◆ ACTIVITY
Return the number of lines below with "Azure" in them, and nothing else.

++++ DATA ++++

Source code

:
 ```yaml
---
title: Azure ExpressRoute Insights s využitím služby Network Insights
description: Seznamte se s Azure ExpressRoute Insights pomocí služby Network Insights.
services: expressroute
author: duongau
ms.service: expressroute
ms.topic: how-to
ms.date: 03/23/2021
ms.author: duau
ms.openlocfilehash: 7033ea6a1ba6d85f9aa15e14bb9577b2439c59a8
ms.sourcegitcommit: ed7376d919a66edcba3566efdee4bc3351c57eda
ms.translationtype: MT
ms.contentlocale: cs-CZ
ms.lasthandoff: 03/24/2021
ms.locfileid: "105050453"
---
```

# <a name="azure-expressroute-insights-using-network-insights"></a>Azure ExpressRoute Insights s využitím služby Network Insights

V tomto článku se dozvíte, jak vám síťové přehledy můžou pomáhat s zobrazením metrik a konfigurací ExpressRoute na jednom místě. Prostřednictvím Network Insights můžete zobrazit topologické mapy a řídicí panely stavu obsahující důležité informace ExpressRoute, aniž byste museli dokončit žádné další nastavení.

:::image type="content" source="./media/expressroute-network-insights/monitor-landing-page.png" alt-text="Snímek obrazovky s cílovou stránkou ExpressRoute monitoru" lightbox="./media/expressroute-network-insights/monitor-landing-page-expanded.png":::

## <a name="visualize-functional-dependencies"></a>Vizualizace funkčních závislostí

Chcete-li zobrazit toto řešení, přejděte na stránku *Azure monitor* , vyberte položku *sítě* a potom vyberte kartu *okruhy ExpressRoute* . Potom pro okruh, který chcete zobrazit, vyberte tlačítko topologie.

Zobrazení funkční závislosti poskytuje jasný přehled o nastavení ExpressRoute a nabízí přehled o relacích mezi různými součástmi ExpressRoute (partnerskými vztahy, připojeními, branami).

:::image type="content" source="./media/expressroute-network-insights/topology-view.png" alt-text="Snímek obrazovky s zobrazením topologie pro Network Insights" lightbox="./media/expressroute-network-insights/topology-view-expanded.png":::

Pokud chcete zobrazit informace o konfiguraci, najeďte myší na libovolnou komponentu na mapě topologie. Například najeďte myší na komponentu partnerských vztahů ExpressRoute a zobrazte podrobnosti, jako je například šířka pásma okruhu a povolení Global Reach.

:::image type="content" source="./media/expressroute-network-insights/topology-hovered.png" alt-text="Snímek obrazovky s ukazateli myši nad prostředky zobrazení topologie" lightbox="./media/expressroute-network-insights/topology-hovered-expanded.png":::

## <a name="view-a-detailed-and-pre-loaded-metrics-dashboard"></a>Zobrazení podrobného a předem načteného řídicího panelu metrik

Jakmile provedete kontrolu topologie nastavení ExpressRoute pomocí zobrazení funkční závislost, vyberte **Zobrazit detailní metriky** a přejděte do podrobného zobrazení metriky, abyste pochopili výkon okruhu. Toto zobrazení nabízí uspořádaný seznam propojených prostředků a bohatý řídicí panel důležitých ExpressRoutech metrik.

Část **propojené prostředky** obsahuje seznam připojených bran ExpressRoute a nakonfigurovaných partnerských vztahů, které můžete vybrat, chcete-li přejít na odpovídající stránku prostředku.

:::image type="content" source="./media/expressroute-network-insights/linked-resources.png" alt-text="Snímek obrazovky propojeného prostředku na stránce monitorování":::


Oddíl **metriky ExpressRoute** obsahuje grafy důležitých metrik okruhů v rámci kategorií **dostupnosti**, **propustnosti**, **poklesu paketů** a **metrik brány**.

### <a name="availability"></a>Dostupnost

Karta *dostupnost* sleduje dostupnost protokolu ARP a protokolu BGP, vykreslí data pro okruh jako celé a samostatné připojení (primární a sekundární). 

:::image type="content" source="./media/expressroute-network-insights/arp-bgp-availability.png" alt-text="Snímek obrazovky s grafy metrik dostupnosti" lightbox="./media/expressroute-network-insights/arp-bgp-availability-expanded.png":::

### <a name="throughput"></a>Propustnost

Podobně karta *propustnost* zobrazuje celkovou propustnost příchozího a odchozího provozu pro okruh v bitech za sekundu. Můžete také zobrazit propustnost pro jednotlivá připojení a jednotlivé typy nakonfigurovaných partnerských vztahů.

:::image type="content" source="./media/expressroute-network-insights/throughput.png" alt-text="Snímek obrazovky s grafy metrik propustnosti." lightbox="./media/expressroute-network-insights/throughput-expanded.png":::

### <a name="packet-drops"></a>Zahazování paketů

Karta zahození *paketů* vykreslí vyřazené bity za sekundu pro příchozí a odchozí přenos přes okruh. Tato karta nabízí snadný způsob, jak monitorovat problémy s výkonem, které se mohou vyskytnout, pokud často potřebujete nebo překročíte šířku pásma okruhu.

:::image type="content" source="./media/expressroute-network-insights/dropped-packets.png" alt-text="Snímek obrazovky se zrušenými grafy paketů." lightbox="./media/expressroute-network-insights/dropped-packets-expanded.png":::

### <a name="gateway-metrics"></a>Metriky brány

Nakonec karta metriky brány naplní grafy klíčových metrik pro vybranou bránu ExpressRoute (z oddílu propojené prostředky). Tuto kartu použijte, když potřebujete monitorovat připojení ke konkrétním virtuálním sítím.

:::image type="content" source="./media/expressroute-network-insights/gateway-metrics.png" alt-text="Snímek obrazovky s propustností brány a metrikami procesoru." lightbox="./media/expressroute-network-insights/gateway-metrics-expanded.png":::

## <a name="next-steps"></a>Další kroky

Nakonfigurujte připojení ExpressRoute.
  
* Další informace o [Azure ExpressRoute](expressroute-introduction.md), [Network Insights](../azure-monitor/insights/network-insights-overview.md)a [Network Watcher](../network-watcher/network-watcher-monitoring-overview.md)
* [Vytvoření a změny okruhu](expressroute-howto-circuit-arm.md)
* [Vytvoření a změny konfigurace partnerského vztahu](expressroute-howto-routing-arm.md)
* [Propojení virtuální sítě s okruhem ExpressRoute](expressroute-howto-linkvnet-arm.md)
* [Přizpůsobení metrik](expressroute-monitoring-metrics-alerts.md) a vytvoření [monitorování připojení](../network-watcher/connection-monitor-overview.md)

++++

◆ SOLUTION FOR THIS EXERCISE
5